Семья Аркадия Фуремса. 1985

     С другой стороны, у художника много откровенно чувственных ню, и это вполне программная для него вещь. “Во все века художники оттачивали мастерство на обнаженной женской натуре”, – поясняет Эпштейн, и при этих словах становится понятно, что, вообще говоря, его живопись находится в ареале культурного проекта Просвещения и барокко, несмотря на весь мнимый соцреалистический классицизм. Кстати, к месту и Эль-Греко.
     Хотелось бы сослаться на некий комментирующий текст-посредник. Недавно появился новый номер журнала “Кабинет”, где опубликована совместная книга Виктора Мазина и Павла Пепперштейна “Шериф Моисей”, посвященная фрейдовской интерпретации “Моисея” Микеланджело. (Мы уже ссылались на нее в предыдущем выпуске “Некуды”). В книжке очень много трактуется о живописи и скульптуре, как, впрочем, и о психоанализе. Нас интересует в данном случае глава десятая – “Моисей Художник”, принадлежащая Пепперштейну. В ней автор утверждает, что у живописи имеется три базовых функции: индексация всего, декорирование и запечатление власти, обслуживание мастурбационных потребностей народа, или, как выражается Пепперштейн, рисование голых баб. Так вот, из трех этих функций наиболее уместна по отношению к выставке Эпштейна – третья, ибо его ню впечатляют. (Кстати, художник признавался, что плакал, когда узнал о гибели Рембрандтовой “Данаи”.)
     Что касается декорирования власти, то с ней дело обстоит сложнее, и полного попадания не происходит. Все же, как бы монументально-божественны ни были члены семьи самого художника или его друзей (разумеется, при всей монументальности, они пронизаны человеческим теплом и любовью), но в глазах самой власти или в глазах массы они не обозначают ровным счетом ничего. Скорее всего, мир героев Эпштейна может послужить неким аналогом романного пространства Пруста: это “малый” мир семейных связей, милых тайн и привычек культурного, образованного, среднего слоя, не чуждого прекрасному. Власть совершенно законно не оценила художника, искусствоведы законно замалчивали его. И дело здесь, возможно, не в одном лишь антисемитизме, но в каких-то общих законах функционирования и конвертации изображения в социуме. В этом смысле Эпштейн, несмотря на весь свой пассеизм, хорошо укладывается в постмодернистскую ситуацию, где даже традиционно возвышенные представления об искусстве подвергаются деконструкции с тех же (возвышенных) оснований, на которых они обретаются сами (ведь что может быть возвышеннее власти), если не учитывают и не хотят признать, что постмодернистская ситуация нуждается в собственно постмодернистском искусстве.

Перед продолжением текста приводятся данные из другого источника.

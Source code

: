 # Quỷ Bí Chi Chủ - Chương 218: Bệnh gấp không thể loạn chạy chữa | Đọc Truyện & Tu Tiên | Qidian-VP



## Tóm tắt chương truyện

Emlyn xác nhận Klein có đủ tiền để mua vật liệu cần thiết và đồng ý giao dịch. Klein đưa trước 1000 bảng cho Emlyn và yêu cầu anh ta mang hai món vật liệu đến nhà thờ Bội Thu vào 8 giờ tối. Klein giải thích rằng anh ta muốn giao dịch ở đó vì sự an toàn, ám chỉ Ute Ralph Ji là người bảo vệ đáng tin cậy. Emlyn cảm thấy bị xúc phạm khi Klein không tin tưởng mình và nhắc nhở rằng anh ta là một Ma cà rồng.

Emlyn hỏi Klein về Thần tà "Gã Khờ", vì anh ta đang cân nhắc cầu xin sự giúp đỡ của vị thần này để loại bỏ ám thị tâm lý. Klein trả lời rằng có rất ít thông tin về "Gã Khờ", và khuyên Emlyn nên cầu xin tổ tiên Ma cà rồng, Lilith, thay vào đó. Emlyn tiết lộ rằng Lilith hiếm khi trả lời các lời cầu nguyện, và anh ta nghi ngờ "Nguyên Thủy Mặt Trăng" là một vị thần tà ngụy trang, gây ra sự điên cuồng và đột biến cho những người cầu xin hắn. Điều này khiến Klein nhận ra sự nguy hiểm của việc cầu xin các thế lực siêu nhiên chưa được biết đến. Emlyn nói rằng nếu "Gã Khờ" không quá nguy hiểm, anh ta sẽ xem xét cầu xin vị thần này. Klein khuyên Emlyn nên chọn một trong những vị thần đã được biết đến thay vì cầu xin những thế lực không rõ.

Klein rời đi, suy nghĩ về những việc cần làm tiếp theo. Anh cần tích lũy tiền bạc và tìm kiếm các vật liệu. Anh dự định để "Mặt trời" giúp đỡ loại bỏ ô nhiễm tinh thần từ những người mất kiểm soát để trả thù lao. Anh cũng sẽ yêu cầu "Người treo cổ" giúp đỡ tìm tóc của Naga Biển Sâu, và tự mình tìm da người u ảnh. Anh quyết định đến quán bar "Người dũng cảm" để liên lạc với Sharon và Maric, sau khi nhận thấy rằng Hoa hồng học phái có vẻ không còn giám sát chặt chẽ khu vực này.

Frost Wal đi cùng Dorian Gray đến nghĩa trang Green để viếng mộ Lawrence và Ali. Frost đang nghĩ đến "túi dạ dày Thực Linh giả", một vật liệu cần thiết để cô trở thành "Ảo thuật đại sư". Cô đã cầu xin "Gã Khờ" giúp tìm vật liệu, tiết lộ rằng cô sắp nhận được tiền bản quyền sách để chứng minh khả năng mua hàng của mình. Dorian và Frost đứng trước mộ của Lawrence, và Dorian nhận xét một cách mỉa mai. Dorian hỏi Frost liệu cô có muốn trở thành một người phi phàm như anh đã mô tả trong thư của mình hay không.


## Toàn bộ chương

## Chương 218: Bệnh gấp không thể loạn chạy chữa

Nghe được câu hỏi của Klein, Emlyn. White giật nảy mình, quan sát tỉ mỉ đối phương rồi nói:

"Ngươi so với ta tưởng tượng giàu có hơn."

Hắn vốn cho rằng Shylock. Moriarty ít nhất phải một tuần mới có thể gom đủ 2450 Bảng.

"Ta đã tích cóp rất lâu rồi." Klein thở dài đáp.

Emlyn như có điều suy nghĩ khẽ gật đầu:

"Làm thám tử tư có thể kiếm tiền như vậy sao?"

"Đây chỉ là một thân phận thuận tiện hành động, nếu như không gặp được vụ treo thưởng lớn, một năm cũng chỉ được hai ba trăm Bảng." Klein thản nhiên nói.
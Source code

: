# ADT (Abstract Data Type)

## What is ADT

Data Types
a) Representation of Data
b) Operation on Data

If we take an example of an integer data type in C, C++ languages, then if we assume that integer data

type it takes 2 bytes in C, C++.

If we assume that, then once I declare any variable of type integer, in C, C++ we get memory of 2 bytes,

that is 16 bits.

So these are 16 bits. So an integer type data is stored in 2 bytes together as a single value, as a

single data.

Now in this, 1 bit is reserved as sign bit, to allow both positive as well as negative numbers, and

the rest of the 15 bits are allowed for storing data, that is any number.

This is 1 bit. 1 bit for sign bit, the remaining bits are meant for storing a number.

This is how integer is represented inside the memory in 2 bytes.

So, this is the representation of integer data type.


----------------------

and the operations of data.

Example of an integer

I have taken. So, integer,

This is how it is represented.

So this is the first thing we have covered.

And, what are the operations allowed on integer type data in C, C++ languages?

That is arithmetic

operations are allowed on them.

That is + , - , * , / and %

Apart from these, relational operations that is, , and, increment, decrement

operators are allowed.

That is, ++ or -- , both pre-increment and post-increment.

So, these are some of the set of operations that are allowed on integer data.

В электричке. Три грации. 1999
Портрет дочери в черном платье. 1991

     Любимый жанр Эпштейна – портрет. Художник любит модель, можно сказать, всматривается в нее с любовью. В многочисленных портретах сына, жены, друзей люди трепетно, корректно приостановлены, выхвачены из потока жизни как бы еще не обсохшими, не отряхнувшими с себя капель потока. Однако именно эта страсть к портретированию иллюстрирует тот парадокс, жертвой которого становится апеллирующее к идее возвышенного традиционное искусство в эпоху постмодерна. В том случае, конечно, если в нем не становится предметом осмысления само понятие возвышенного. Этот парадокс заключается в том, что как бы ни поднималось на пьедестал искусство как таковое, искусство в высшем смысле, целью художник ставит все же портретирование, копирование жизни, то есть контрабандой протаскивает все же примат жизни над искусством. Получается, что искусство для такого художника все же лишь способ, и от такого простого соображения трудно отвернуться. Отсюда и слова Эпштейна: “Я – реалист”. Но реализм – двоящееся, скользкое понятие, доставшееся нам в наследство от диалектического материализма, и само это слово ставит под сомнение примат эстетических ценностей. Вопрос о том, что выше – искусство или жизнь, становится при четком предпочтении фигуративизма пустой, бесконечно повторяющейся риторической фигурой.
     А все же наиболее удаются Эпштейну пейзажи, его графика, то есть тот жанр, который сам он центральным для себя не считает.